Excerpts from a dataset
-- Opening Marker --
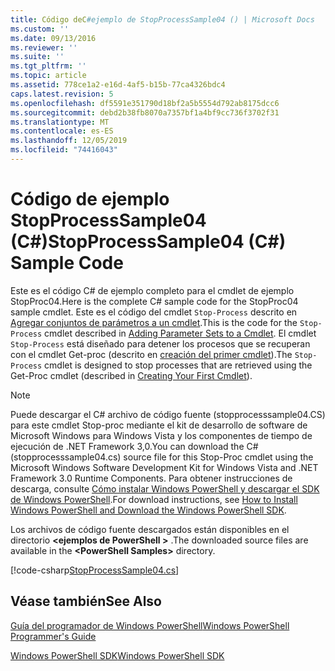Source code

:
 ```yaml
---
title: Código deC#ejemplo de StopProcessSample04 () | Microsoft Docs
ms.custom: ''
ms.date: 09/13/2016
ms.reviewer: ''
ms.suite: ''
ms.tgt_pltfrm: ''
ms.topic: article
ms.assetid: 778ce1a2-e16d-4af5-b15b-77ca4326bdc4
caps.latest.revision: 5
ms.openlocfilehash: df5591e351790d18bf2a5b5554d792ab8175dcc6
ms.sourcegitcommit: debd2b38fb8070a7357bf1a4bf9cc736f3702f31
ms.translationtype: MT
ms.contentlocale: es-ES
ms.lasthandoff: 12/05/2019
ms.locfileid: "74416043"
---
```

# <a name="stopprocesssample04-c-sample-code"></a><span data-ttu-id="c2a59-102">Código de ejemplo StopProcessSample04 (C#)</span><span class="sxs-lookup"><span data-stu-id="c2a59-102">StopProcessSample04 (C#) Sample Code</span></span>

<span data-ttu-id="c2a59-103">Este es el código C# de ejemplo completo para el cmdlet de ejemplo StopProc04.</span><span class="sxs-lookup"><span data-stu-id="c2a59-103">Here is the complete C# sample code for the StopProc04 sample cmdlet.</span></span> <span data-ttu-id="c2a59-104">Este es el código del cmdlet `Stop-Process` descrito en [Agregar conjuntos de parámetros a un cmdlet](../cmdlet/adding-parameter-sets-to-a-cmdlet.md).</span><span class="sxs-lookup"><span data-stu-id="c2a59-104">This is the code for the `Stop-Process` cmdlet described in [Adding Parameter Sets to a Cmdlet](../cmdlet/adding-parameter-sets-to-a-cmdlet.md).</span></span> <span data-ttu-id="c2a59-105">El cmdlet `Stop-Process` está diseñado para detener los procesos que se recuperan con el cmdlet Get-proc (descrito en [creación del primer cmdlet](../cmdlet/creating-a-cmdlet-without-parameters.md)).</span><span class="sxs-lookup"><span data-stu-id="c2a59-105">The `Stop-Process` cmdlet is designed to stop processes that are retrieved using the Get-Proc cmdlet (described in [Creating Your First Cmdlet](../cmdlet/creating-a-cmdlet-without-parameters.md)).</span></span>

> [!NOTE]
> <span data-ttu-id="c2a59-106">Puede descargar el C# archivo de código fuente (stopprocesssample04.CS) para este cmdlet Stop-proc mediante el kit de desarrollo de software de Microsoft Windows para Windows Vista y los componentes de tiempo de ejecución de .NET Framework 3,0.</span><span class="sxs-lookup"><span data-stu-id="c2a59-106">You can download the C# (stopprocesssample04.cs) source file for this Stop-Proc cmdlet using the Microsoft Windows Software Development Kit for Windows Vista and .NET Framework 3.0 Runtime Components.</span></span> <span data-ttu-id="c2a59-107">Para obtener instrucciones de descarga, consulte [Cómo instalar Windows PowerShell y descargar el SDK de Windows PowerShell](/powershell/scripting/developer/installing-the-windows-powershell-sdk).</span><span class="sxs-lookup"><span data-stu-id="c2a59-107">For download instructions, see [How to Install Windows PowerShell and Download the Windows PowerShell SDK](/powershell/scripting/developer/installing-the-windows-powershell-sdk).</span></span>
>
> <span data-ttu-id="c2a59-108">Los archivos de código fuente descargados están disponibles en el directorio **\<ejemplos de PowerShell >** .</span><span class="sxs-lookup"><span data-stu-id="c2a59-108">The downloaded source files are available in the **\<PowerShell Samples>** directory.</span></span>

[!code-csharp[StopProcessSample04.cs](../../../../powershell-sdk-samples/SDK-2.0/csharp/StopProcessSample04/StopProcessSample04.cs#L11-L435 "StopProcessSample04.cs")]

## <a name="see-also"></a><span data-ttu-id="c2a59-109">Véase también</span><span class="sxs-lookup"><span data-stu-id="c2a59-109">See Also</span></span>

[<span data-ttu-id="c2a59-110">Guía del programador de Windows PowerShell</span><span class="sxs-lookup"><span data-stu-id="c2a59-110">Windows PowerShell Programmer's Guide</span></span>](./windows-powershell-programmer-s-guide.md)

[<span data-ttu-id="c2a59-111">Windows PowerShell SDK</span><span class="sxs-lookup"><span data-stu-id="c2a59-111">Windows PowerShell SDK</span></span>](../windows-powershell-reference.md)
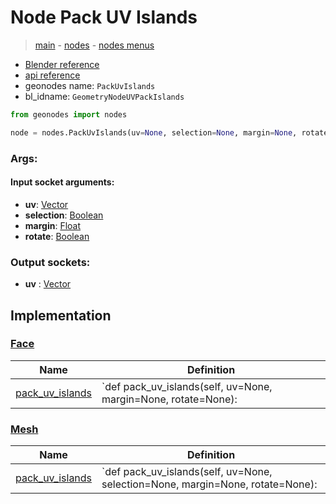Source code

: # Node Pack UV Islands

> [main](../structure.md) - [nodes](nodes.md) - [nodes menus](nodes_menus.md)

- [Blender reference](https://docs.blender.org/manual/en/latest/modeling/geometry_nodes/uv/pack_uv_islands.html)
- [api reference](https://docs.blender.org/api/current/bpy.types.GeometryNodeUVPackIslands.html)
- geonodes name: `PackUvIslands`
- bl_idname: `GeometryNodeUVPackIslands`

```python
from geonodes import nodes

node = nodes.PackUvIslands(uv=None, selection=None, margin=None, rotate=None)
```

### Args:

#### Input socket arguments:

- **uv**: [Vector](Vector.md)
- **selection**: [Boolean](Boolean.md)
- **margin**: [Float](Float.md)
- **rotate**: [Boolean](Boolean.md)

### Output sockets:

- **uv** : [Vector](Vector.md)

## Implementation

### [Face](Face.md)

| Name | Definition |
|------|------------|
 | [pack_uv_islands](Face.md#pack_uv_islands) | `def pack_uv_islands(self, uv=None, margin=None, rotate=None): |

### [Mesh](Mesh.md)

| Name | Definition |
|------|------------|
 | [pack_uv_islands](Mesh.md#pack_uv_islands) | `def pack_uv_islands(self, uv=None, selection=None, margin=None, rotate=None): |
-- Closing Marker --
--- PROBLEM STATEMENT ---
Your task is to return each line of the data above that contains the string "Windows".

--- SOLUTION FOR THIS PROBLEM ---
> <span data-ttu-id="c2a59-106">Puede descargar el C# archivo de código fuente (stopprocesssample04.CS) para este cmdlet Stop-proc mediante el kit de desarrollo de software de Microsoft Windows para Windows Vista y los componentes de tiempo de ejecución de .NET Framework 3,0.</span><span class="sxs-lookup"><span data-stu-id="c2a59-106">You can download the C# (stopprocesssample04.cs) source file for this Stop-Proc cmdlet using the Microsoft Windows Software Development Kit for Windows Vista and .NET Framework 3.0 Runtime Components.</span></span> <span data-ttu-id="c2a59-107">Para obtener instrucciones de descarga, consulte [Cómo instalar Windows PowerShell y descargar el SDK de Windows PowerShell](/powershell/scripting/developer/installing-the-windows-powershell-sdk).</span><span class="sxs-lookup"><span data-stu-id="c2a59-107">For download instructions, see [How to Install Windows PowerShell and Download the Windows PowerShell SDK](/powershell/scripting/developer/installing-the-windows-powershell-sdk).</span></span>
[<span data-ttu-id="c2a59-110">Guía del programador de Windows PowerShell</span><span class="sxs-lookup"><span data-stu-id="c2a59-110">Windows PowerShell Programmer's Guide</span></span>](./windows-powershell-programmer-s-guide.md)
[<span data-ttu-id="c2a59-111">Windows PowerShell SDK</span><span class="sxs-lookup"><span data-stu-id="c2a59-111">Windows PowerShell SDK</span></span>](../windows-powershell-reference.md)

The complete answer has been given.